There are also opportunities abroad. London-based Bridges Ventures finances elder care homes, environmentally sustainable properties and affordable housing. Brussels-based KOIS INVEST has a fund that invests in affordable housing in Belgium, while Monterrey-based venture capital firm IGNIA finances affordable housing and health-care services in Mexico.

Green Gables
While social impact real estate is gaining in popularity with investors, so is eco-friendly real estate. Investment opportunities in the green segment of the real estate market are largely driven by global trends in demographics, urbanization and redevelopment, increasingly rigorous energy efficiency mandates for commercial and residential buildings and tenant demand for sustainable offices and homes.

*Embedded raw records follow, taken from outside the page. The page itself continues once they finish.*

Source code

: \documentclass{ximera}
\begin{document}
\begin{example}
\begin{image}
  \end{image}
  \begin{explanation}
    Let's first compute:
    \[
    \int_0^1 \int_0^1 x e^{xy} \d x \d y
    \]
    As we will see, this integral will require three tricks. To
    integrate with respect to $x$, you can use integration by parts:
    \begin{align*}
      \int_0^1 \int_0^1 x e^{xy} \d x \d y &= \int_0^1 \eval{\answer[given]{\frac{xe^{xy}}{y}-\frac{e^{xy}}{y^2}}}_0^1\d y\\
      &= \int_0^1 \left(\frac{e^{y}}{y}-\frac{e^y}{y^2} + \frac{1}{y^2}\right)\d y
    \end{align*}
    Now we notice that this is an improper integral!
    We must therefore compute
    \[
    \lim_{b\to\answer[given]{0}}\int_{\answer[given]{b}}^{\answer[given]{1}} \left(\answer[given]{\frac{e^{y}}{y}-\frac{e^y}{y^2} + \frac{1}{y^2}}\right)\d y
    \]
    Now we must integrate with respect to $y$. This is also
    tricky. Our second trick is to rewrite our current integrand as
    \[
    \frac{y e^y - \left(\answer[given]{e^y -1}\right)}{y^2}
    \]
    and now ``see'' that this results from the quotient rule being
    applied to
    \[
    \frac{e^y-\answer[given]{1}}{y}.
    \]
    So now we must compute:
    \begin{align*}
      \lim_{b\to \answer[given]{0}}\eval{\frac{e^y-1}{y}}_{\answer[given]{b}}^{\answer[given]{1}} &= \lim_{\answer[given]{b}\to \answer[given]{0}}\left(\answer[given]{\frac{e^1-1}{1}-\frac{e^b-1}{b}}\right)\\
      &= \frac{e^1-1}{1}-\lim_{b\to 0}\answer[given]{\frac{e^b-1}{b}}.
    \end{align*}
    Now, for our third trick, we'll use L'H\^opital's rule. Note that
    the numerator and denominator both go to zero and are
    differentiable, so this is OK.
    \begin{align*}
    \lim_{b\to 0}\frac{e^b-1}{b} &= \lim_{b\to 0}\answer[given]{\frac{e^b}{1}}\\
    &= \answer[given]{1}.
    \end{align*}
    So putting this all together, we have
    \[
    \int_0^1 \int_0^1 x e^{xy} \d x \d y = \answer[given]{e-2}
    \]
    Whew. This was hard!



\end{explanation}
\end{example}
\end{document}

“The free market is now concerned about green and socially responsible policies. Landlords have to serve their tenants,” says Paul Adornato, a research analyst at BMO Capital Markets.

While there are almost no pure-play green real estate funds, many real estate companies do report sustainability measures and energy-efficiency improvements. “Most of the REITs have some sort of green policy. It’s a normal way of doing business today. Their investors care and it’s a good way to save money,” says Adornato.

Last summer, two publicly traded commercial REITs raised $700 million to invest in green real estate development and retrofit projects. Regency Centers (NYSE: REG) and Vornado Realty Trust (NYSE:VNO) launched bond placements of $250 million and $450 million, respectively.

Impact investors concerned about mitigating carbon emissions and resultant climate change are investing in modifying buildings to decrease their energy use. Buildings account for about one-third of the world’s energy consumption and greenhouse gas emissions, according to a 2014 report from the United Nations Environment Programme Finance Initiative (UNEP FI) Property Working Group, “Unlocking the Energy Efficiency Retrofit Investment Opportunity.”
The estimated investment opportunity in energy-efficiency-commercial-building retrofits ranges from $231 billion to $300 billion per year globally by 2020, says the report. Investing in a 30% improvement in commercial building efficiency would result in an IRR of 28.6% over 10 years, according to UNEP FI.

Academic studies and UNEP FI data demonstrate that both commercial and residential eco-certified buildings provide investors with considerable advantages over comparable non-certified properties. “On average, statistical studies have found office rental price premiums for LEED or Energy Star certification of 3% to 6%, occupancy premiums of approximately 10%, and sales price premiums of 10% to 13%,” says an April report by the Rocky Mountain Institute, “How To Calculate And Present Deep Retrofit Value: A Guide For Investors.”